Let’s start with the items to avoid, or at least limit your intake of, while you’re trying to conceive.
Alcohol: I know — not much fun… But alcohol, even moderately consumed, appears to exert a negative impact on one’s fertility and increase the likelihood of having a miscarriage. Particularly important while trying to conceive is avoiding alcohol during the second half of your cycle (during the infamous “2 week wait”).
Caffeine: Caffeine in excess is a no-no. But there is a silver lining: word on the street is that “low to moderate caffeine intake” while trying to conceive is acceptable (less than 300 mg/day, equal to about 3 cups of coffee per day).
Smoking: Nothing good to say about smoking while trying to conceive. Even second-hand smoke appears to diminish your chances of achieving conception.
Foods to Avoid: There are a number of foods that should be avoided during pregnancy, and you may also wish to avoid them while trying-to-conceive in the interest of erring on the side of caution. These foods include: soft cheeses (which may carry listeria), foods containing high levels of vitamin A (such as liver), raw or lightly cooked eggs (risk of salmonella), and sushi. You may also want to steer clear of artificial sweeteners which can affect blood sugar levels — a factor that influences hormonal balance.
Bring on the Good Stuff…
With the no-no’s out of the way, we move on to a number of fertility-friendly items you can add to your alimentary repertoire.
Whole Grains: Consuming 6 ounces per day of whole grains will provide you with a power-punch of antioxidants, B vitamins, and iron — a definite plus when trying to conceive.
Vegetables: Eat lots of colorful veggies — the brighter the color, the better! 3 cups per day of vegetables is ideal when trying to conceive. Note that since dairy foods (cheese, milk, etc) should be consumed in moderation, you can get your daily dose of calcium from produce such as broccoli, kale, or oranges.

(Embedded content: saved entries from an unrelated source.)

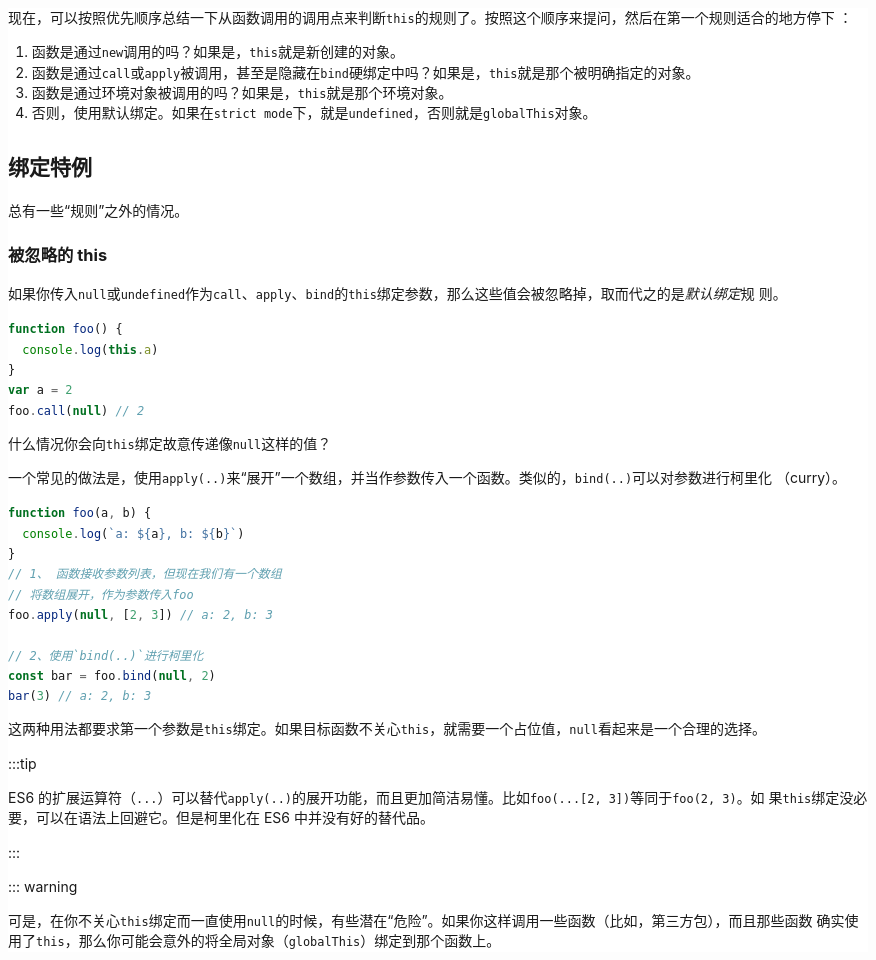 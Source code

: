 现在，可以按照优先顺序总结一下从函数调用的调用点来判断`this`的规则了。按照这个顺序来提问，然后在第一个规则适合的地方停下
：

1. 函数是通过`new`调用的吗？如果是，`this`就是新创建的对象。
2. 函数是通过`call`或`apply`被调用，甚至是隐藏在`bind`硬绑定中吗？如果是，`this`就是那个被明确指定的对象。
3. 函数是通过环境对象被调用的吗？如果是，`this`就是那个环境对象。
4. 否则，使用默认绑定。如果在`strict mode`下，就是`undefined`，否则就是`globalThis`对象。

## 绑定特例

总有一些“规则”之外的情况。

### 被忽略的 this

如果你传入`null`或`undefined`作为`call`、`apply`、`bind`的`this`绑定参数，那么这些值会被忽略掉，取而代之的是*默认绑定*规
则。

```javascript
function foo() {
  console.log(this.a)
}
var a = 2
foo.call(null) // 2
```

什么情况你会向`this`绑定故意传递像`null`这样的值？

一个常见的做法是，使用`apply(..)`来“展开”一个数组，并当作参数传入一个函数。类似的，`bind(..)`可以对参数进行柯里化
（curry）。

```javascript
function foo(a, b) {
  console.log(`a: ${a}, b: ${b}`)
}
// 1、 函数接收参数列表，但现在我们有一个数组
// 将数组展开，作为参数传入foo
foo.apply(null, [2, 3]) // a: 2, b: 3

// 2、使用`bind(..)`进行柯里化
const bar = foo.bind(null, 2)
bar(3) // a: 2, b: 3
```

这两种用法都要求第一个参数是`this`绑定。如果目标函数不关心`this`，就需要一个占位值，`null`看起来是一个合理的选择。

:::tip

ES6 的扩展运算符（`...`）可以替代`apply(..)`的展开功能，而且更加简洁易懂。比如`foo(...[2, 3])`等同于`foo(2, 3)`。如
果`this`绑定没必要，可以在语法上回避它。但是柯里化在 ES6 中并没有好的替代品。

:::

::: warning

可是，在你不关心`this`绑定而一直使用`null`的时候，有些潜在“危险”。如果你这样调用一些函数（比如，第三方包），而且那些函数
确实使用了`this`，那么你可能会意外的将全局对象（`globalThis`）绑定到那个函数上。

Fruit: Eat around 3 cups per day to maintain good reproductive health.
Fish: The rising mercury levels in fish have gotten quite a bit of press lately, and to be certain, it’s a trend to monitor. That said, eating up to 12 ounces per week of low-mercury fish (salmon, catfish, shrimp, or even canned light tuna, etc.) will provide you with an all-important boost of Omega-3’s, which are vital to fetal development. (Note that Pregnancy Plus Omega-3 is a molecularly distilled source of Omega-3’s designed specifically for trying-to-conceive and pregnant women.)
Prenatal Vitamin or Comprehensive Fertility Supplement: Everyone knows you should take a prenatal vitamin once you become pregnant, but less well-known is the importance of prenatal supplementation while trying to conceive. You can ensure you’re receiving comprehensive nutrition by taking a prenatal vitamin, or in the form of a complete fertility supplement such as FertilAid for Women.
And For Men?
Don’t worry — you’re husband’s not off the hook. Men, too, need to avoid smoking and drinking when trying to conceive, as both activities are detrimental to sperm health. (It goes with out saying that marijuana and other drugs negatively impact male fertility.)
There are vitamins and nutrients that help with the production of healthy sperm — zinc, folic acid, selenium, L-Carnitine and vitamins C and E in particular have been shown to help. All of these can be found in a healthy, balanced diet; however, an extra boost of these nutrients can help to improve sperm count, motility, and morphology. FertilAid for Men is a clinically proven supplement designed to increase the total number of motile sperm a man produces.
The bottom line: Both men and women must work to achieve a healthy lifestyle, and a eating a balanced diet is a key ingredient. Maintaining a healthy weight is also important for your fertility.